2. Définissez votre équilibre personnel entre liquidité, protection et rendement
Un portefeuille de placements diversifié repose sur trois composantes : liquidité, protection et rendement.

Liquidité : il s’agit de la réserve financière. Tout portefeuille équilibré tient compte de la possibilité de disposer immédiatement et à moindre coût d’une somme d’argent sans risque de perte de capital. C’est ce que nous appelons la liquidité d’un portefeuille. À titre d’exemple concret, il peut s’agir de comptes de dépôt à court terme et de comptes à terme d’une durée de moins de 3 ans.

Protection : nous la recherchons dans des investissements à capital protégé comme les comptes à terme, la branche 21 (privé) et la branche 26 (société). A la date d’échéance, vous recevrez intégralement votre capital initial.

Rendement: en fonction de votre appétit personnel au risque, votre portefeuille de placements peut englober des composantes axées sur le rendement. Il vous permet de viser un rendement supérieur. À cet effet, nous recommandons les composantes suivantes : des fonds de placement sans protection de capital et des assurances- placements sans protection de capital de la branche 23.

Les investisseurs prudents opteront essentiellement pour une protection à 100 %. Les investisseurs dynamiques privilégieront le rendement. Les investisseurs défensifs et neutres trouveront un équilibre entre ces deux extrémités.

3. Axez votre portefeuille sur la composante « protection »
La composante « protection » a sa place dans pratiquement tous les portefeuilles de placements.
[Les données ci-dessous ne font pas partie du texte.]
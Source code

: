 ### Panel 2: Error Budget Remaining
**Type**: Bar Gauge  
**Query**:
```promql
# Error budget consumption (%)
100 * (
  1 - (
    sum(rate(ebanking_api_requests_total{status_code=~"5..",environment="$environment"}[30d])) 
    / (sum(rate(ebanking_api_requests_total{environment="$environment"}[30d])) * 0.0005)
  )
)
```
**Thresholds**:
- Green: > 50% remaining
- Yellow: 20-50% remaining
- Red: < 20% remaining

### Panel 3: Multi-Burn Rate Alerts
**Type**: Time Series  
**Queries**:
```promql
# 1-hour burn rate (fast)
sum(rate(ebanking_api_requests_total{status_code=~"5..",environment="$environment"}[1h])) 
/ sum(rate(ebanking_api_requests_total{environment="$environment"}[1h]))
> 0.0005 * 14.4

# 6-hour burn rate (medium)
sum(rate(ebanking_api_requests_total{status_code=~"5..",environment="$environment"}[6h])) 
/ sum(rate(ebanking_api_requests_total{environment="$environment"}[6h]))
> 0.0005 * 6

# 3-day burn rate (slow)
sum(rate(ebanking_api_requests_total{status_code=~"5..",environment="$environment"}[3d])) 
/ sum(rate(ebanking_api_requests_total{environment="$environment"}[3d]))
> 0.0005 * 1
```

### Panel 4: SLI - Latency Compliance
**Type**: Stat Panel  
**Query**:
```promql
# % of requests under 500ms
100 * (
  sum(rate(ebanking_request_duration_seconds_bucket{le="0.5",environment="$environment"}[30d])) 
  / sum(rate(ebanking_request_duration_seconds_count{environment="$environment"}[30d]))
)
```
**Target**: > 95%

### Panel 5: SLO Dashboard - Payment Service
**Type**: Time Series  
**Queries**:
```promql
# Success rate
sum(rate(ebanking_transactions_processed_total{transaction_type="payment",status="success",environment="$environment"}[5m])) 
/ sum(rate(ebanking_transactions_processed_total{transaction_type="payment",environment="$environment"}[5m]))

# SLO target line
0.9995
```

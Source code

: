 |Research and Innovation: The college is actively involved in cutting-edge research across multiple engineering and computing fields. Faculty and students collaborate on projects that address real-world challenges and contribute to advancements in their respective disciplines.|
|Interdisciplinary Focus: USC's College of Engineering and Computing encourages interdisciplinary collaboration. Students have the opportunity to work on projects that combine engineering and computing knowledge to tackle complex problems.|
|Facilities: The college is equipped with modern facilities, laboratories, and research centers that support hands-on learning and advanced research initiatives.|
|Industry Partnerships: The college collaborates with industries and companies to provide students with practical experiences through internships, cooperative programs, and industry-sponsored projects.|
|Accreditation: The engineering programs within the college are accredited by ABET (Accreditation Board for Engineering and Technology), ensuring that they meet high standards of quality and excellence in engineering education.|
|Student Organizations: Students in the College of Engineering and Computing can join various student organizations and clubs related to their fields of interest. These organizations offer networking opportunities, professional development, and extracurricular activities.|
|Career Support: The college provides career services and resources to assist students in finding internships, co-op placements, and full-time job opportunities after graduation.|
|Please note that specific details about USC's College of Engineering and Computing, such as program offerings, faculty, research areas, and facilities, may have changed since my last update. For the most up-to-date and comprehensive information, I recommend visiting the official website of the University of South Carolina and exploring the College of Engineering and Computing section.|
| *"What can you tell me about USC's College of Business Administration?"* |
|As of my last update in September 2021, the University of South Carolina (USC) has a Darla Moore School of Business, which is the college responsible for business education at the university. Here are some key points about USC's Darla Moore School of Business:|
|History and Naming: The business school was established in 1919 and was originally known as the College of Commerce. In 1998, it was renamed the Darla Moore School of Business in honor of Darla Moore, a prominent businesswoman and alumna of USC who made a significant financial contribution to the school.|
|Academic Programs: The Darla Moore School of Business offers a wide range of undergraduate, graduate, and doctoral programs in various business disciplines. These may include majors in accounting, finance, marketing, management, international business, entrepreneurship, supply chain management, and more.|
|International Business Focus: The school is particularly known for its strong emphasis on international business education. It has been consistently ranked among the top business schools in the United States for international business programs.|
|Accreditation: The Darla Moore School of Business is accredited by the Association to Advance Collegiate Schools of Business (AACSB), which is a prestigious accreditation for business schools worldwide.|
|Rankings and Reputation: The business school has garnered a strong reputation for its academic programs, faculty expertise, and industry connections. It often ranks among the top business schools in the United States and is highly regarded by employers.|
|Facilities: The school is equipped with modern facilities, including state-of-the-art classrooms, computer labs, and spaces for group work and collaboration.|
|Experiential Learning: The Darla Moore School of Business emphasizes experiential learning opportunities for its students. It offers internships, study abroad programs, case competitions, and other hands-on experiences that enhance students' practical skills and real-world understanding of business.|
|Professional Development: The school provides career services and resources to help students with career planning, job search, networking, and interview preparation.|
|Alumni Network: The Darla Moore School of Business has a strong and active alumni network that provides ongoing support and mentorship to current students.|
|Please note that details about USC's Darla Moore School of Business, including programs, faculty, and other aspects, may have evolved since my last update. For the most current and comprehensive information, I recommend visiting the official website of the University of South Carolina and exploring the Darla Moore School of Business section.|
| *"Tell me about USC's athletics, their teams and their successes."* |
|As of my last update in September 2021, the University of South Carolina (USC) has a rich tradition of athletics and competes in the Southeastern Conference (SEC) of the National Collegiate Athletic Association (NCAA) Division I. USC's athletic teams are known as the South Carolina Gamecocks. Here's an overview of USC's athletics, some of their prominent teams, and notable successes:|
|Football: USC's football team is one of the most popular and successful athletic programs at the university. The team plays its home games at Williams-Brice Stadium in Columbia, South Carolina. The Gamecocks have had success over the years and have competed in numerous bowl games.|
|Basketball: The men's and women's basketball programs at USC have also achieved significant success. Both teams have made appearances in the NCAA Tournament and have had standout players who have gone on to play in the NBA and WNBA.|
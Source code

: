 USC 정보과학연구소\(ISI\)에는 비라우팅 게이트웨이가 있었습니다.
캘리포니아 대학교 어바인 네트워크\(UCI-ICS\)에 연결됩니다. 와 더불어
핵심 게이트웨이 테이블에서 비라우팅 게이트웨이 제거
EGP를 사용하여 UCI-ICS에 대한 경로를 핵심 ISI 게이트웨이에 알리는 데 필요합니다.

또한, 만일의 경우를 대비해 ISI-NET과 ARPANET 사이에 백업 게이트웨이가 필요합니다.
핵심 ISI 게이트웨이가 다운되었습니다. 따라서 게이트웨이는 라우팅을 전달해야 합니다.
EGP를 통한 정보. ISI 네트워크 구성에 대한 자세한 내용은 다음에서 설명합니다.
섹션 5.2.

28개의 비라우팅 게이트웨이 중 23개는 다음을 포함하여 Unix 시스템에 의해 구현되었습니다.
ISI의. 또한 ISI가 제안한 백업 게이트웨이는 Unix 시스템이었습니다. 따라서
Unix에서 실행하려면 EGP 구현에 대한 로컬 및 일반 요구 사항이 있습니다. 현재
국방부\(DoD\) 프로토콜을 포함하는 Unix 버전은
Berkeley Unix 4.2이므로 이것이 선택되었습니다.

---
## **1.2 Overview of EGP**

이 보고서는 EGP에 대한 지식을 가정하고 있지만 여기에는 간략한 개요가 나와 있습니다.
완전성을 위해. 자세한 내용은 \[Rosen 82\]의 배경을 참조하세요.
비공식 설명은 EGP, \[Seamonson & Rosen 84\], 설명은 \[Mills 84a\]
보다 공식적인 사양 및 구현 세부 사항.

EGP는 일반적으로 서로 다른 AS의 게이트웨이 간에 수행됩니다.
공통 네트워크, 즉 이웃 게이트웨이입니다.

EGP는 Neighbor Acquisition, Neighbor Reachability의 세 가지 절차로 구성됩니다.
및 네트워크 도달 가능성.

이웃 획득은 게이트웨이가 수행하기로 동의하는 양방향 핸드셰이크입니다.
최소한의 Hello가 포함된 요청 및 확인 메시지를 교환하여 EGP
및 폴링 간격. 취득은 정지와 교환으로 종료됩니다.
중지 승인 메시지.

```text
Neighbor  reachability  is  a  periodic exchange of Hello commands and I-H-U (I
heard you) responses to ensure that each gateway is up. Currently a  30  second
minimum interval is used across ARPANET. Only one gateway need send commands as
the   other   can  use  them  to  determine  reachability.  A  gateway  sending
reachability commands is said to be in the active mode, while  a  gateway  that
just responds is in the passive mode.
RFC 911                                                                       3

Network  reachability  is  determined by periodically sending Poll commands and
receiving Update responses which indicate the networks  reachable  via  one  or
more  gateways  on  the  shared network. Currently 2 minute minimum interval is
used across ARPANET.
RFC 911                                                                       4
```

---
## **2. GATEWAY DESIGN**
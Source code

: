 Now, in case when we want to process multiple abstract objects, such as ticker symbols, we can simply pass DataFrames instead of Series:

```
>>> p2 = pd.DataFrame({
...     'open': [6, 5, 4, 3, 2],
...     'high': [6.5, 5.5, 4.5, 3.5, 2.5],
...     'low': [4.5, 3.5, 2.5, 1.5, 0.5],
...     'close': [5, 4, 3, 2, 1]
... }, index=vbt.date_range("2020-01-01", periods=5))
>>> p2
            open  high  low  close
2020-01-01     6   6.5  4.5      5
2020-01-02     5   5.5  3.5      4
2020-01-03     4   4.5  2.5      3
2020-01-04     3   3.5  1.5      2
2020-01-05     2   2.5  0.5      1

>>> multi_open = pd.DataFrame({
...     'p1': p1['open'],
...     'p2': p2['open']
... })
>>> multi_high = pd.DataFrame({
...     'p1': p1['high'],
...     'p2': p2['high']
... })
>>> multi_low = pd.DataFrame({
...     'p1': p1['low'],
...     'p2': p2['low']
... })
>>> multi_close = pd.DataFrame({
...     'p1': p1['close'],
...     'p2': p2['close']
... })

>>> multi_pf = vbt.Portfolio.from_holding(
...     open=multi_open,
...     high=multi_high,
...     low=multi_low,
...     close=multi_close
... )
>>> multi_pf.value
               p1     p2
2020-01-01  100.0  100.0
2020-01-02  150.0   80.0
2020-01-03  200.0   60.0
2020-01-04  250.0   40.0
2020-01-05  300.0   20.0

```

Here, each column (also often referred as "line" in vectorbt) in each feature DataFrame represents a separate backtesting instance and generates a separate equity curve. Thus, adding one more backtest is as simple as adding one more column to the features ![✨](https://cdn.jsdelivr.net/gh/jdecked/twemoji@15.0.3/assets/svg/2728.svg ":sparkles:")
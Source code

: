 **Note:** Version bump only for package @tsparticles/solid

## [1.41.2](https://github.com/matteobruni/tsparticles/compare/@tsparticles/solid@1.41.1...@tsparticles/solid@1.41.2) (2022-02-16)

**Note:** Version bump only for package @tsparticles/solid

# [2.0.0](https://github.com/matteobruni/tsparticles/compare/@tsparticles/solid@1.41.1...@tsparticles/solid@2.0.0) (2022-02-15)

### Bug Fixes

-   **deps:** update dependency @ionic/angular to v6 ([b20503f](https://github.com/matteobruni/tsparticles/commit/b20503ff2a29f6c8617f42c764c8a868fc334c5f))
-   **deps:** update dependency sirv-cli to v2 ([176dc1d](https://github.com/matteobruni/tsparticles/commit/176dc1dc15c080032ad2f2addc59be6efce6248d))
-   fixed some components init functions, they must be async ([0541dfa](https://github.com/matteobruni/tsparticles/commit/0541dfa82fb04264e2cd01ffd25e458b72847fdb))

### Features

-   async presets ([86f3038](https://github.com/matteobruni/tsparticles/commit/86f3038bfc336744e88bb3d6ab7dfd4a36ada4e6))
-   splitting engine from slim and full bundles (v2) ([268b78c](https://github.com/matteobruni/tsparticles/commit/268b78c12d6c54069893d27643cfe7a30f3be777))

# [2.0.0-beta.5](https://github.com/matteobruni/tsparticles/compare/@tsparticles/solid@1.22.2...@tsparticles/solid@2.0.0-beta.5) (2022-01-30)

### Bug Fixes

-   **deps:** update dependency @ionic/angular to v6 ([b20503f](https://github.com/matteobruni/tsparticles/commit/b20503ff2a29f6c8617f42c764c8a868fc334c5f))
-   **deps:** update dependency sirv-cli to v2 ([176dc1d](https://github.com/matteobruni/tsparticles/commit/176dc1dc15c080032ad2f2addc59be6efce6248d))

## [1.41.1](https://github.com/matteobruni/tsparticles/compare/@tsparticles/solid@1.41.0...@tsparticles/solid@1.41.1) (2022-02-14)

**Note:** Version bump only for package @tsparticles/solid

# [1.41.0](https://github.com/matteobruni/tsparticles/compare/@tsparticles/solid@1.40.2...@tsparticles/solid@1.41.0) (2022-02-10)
Optez pour des placements à capital sécurisé dont les échéances s’étalent dans le temps. Un mélange de comptes à terme et de placements en assurance dans la branche 21 vous garantira une bonne répartition. Des placements à capital sécurisé ne vous offriront pas le rendement « le plus élevé », mais vous procureront protection et sécurité. Ils constituent une base sûre pour votre portefeuille de placements.

4. Basez votre composante « rendement » sur des placements dynamiques
À long terme, des placements dynamiques (« rendement ») offrent une perspective de rendement plus élevé que les placements à capital sécurisé (« protection ») et peuvent constituer un beau levier. Ce levier peut devenir très important à une échéance plus lointaine.

5. Restez fidèle à la stratégie de placement choisie
Une fois que vous avez défini les lignes de votre stratégie, il est capital de vous y tenir. Ne vous laissez pas guider par les émotions ou les opportunités qui surgissent en cours de route. Car à long terme, rester fidèle aux choix qu’on a faits permet toujours d’obtenir un meilleur rendement.

 

Confiance en l’avenir

Après quelques bonnes années, les marchés boursiers ont récemment connu un net recul. Depuis la crise de l’euro en 2011, 2018 a été la pire année boursière des sept dernières années. Votre investissement rapporte moins que prévu. Difficile de s’en tenir à votre vision à long terme en période de turbulences. Mais c’est pourtant le bon choix. Parce que même si nous sommes dans une période de fluctuation des cours boursiers, la croissance mondiale reste intacte. Ne vous contentez pas de regarder aujourd’hui. Continuez à vous concentrer sur la stratégie choisie.